- _SOURCE INFORMATION_:
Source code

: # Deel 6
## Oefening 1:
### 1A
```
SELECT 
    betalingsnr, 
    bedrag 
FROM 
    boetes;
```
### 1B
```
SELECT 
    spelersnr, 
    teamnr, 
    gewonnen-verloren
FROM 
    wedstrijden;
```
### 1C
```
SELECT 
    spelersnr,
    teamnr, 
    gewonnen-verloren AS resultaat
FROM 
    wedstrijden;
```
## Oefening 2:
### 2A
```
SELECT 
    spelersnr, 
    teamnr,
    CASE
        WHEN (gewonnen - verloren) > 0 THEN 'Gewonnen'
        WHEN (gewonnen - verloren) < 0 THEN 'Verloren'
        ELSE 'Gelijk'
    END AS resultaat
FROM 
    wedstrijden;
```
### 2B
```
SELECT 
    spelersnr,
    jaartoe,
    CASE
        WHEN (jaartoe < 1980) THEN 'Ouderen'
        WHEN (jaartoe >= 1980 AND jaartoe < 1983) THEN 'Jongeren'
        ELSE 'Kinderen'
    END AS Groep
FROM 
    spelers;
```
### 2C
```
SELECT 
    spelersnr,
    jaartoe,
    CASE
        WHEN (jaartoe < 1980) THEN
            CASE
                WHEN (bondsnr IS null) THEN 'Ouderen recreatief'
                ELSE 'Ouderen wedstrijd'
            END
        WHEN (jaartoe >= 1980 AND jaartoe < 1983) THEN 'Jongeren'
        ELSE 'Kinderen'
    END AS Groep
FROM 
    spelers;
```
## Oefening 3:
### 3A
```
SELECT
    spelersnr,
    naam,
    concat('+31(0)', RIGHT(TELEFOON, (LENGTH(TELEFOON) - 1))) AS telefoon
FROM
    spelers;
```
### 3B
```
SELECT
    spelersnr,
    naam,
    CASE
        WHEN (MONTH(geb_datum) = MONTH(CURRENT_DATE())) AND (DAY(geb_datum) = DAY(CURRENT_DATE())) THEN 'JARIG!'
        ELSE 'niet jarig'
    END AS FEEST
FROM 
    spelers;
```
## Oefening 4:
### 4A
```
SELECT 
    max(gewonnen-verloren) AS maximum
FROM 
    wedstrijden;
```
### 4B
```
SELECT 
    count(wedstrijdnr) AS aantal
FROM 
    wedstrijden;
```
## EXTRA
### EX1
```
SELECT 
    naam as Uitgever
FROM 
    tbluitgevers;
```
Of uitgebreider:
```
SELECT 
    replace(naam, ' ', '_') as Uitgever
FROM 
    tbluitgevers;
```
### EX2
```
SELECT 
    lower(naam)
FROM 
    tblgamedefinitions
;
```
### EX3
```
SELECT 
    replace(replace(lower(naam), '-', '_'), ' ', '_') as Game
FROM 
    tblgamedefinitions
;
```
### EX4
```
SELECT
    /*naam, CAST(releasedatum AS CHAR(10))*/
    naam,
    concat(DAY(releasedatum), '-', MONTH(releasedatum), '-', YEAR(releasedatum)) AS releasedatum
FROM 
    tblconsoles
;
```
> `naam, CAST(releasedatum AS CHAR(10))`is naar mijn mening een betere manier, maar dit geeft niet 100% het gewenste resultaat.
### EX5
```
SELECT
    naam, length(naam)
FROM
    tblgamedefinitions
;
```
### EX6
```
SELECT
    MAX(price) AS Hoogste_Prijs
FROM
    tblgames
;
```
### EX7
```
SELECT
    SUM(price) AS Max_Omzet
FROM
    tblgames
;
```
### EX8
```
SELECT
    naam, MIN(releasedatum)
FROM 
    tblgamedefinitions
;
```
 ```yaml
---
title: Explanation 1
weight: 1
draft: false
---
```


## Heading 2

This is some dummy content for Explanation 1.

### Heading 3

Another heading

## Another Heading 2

- _WORK INSTRUCTION_:
Using the data above, return each line that includes the word "price".

- _EXPECTED ANSWER_:
    MAX(price) AS Hoogste_Prijs
    SUM(price) AS Max_Omzet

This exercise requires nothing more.